**Problem details**
Search the data for "notes". Return each matching line.

= Beginning of Section =

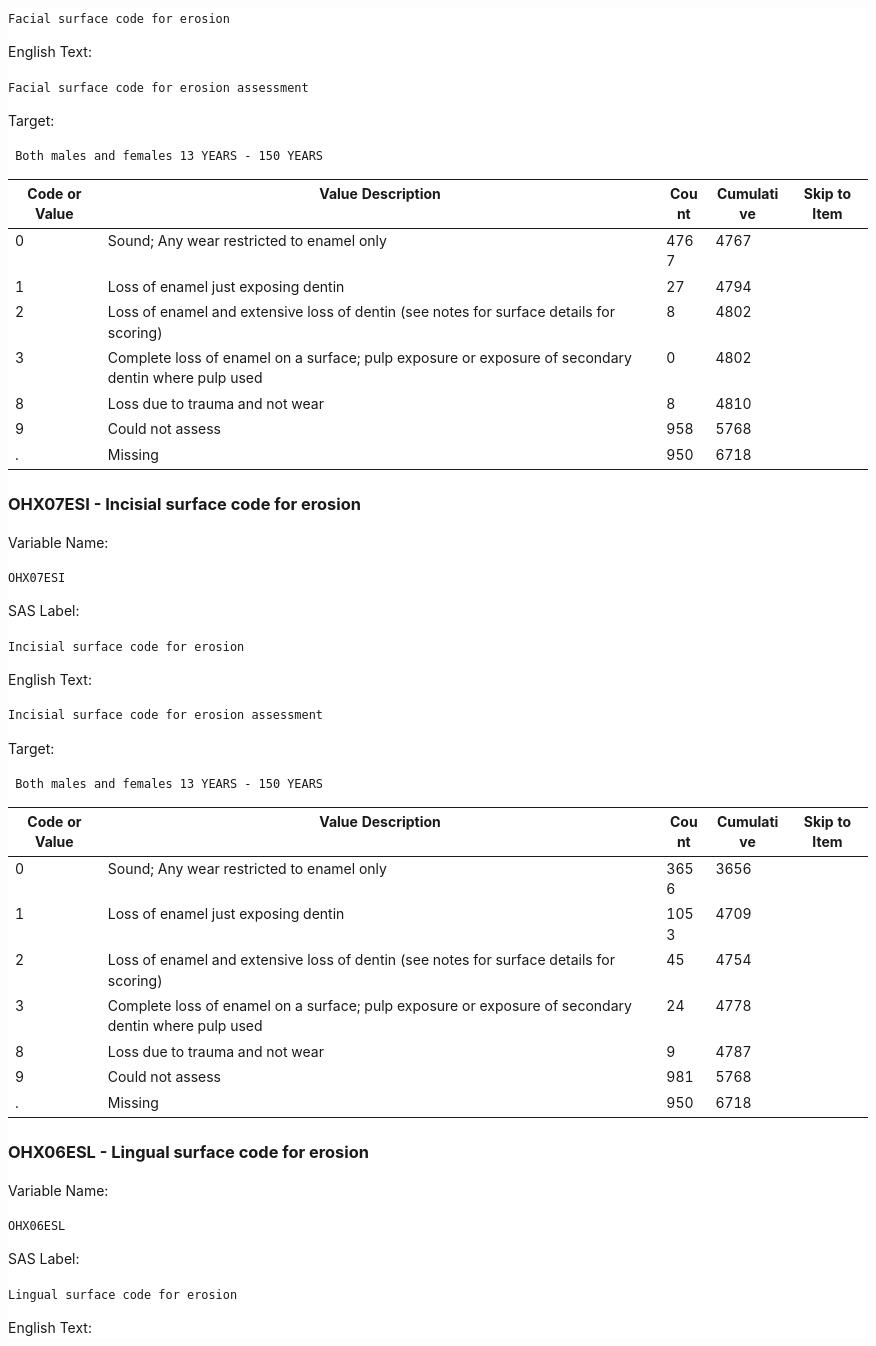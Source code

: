     Facial surface code for erosion
English Text:

    Facial surface code for erosion assessment
Target:

     Both males and females 13 YEARS - 150 YEARS
Code or Value | Value Description | Count | Cumulative | Skip to Item  
---|---|---|---|---  
0 | Sound; Any wear restricted to enamel only | 4767 | 4767 |   
1 | Loss of enamel just exposing dentin | 27 | 4794 |   
2 | Loss of enamel and extensive loss of dentin (see notes for surface details for scoring) | 8 | 4802 |   
3 | Complete loss of enamel on a surface; pulp exposure or exposure of secondary dentin where pulp used | 0 | 4802 |   
8 | Loss due to trauma and not wear | 8 | 4810 |   
9 | Could not assess | 958 | 5768 |   
. | Missing | 950 | 6718 |   
  
### OHX07ESI - Incisial surface code for erosion

Variable Name:

    OHX07ESI
SAS Label:

    Incisial surface code for erosion
English Text:

    Incisial surface code for erosion assessment
Target:

     Both males and females 13 YEARS - 150 YEARS
Code or Value | Value Description | Count | Cumulative | Skip to Item  
---|---|---|---|---  
0 | Sound; Any wear restricted to enamel only | 3656 | 3656 |   
1 | Loss of enamel just exposing dentin | 1053 | 4709 |   
2 | Loss of enamel and extensive loss of dentin (see notes for surface details for scoring) | 45 | 4754 |   
3 | Complete loss of enamel on a surface; pulp exposure or exposure of secondary dentin where pulp used | 24 | 4778 |   
8 | Loss due to trauma and not wear | 9 | 4787 |   
9 | Could not assess | 981 | 5768 |   
. | Missing | 950 | 6718 |   
  
### OHX06ESL - Lingual surface code for erosion

Variable Name:

    OHX06ESL
SAS Label:

    Lingual surface code for erosion
English Text:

= End of Section =

**Response**
2 | Loss of enamel and extensive loss of dentin (see notes for surface details for scoring) | 8 | 4802 |   
2 | Loss of enamel and extensive loss of dentin (see notes for surface details for scoring) | 45 | 4754 |   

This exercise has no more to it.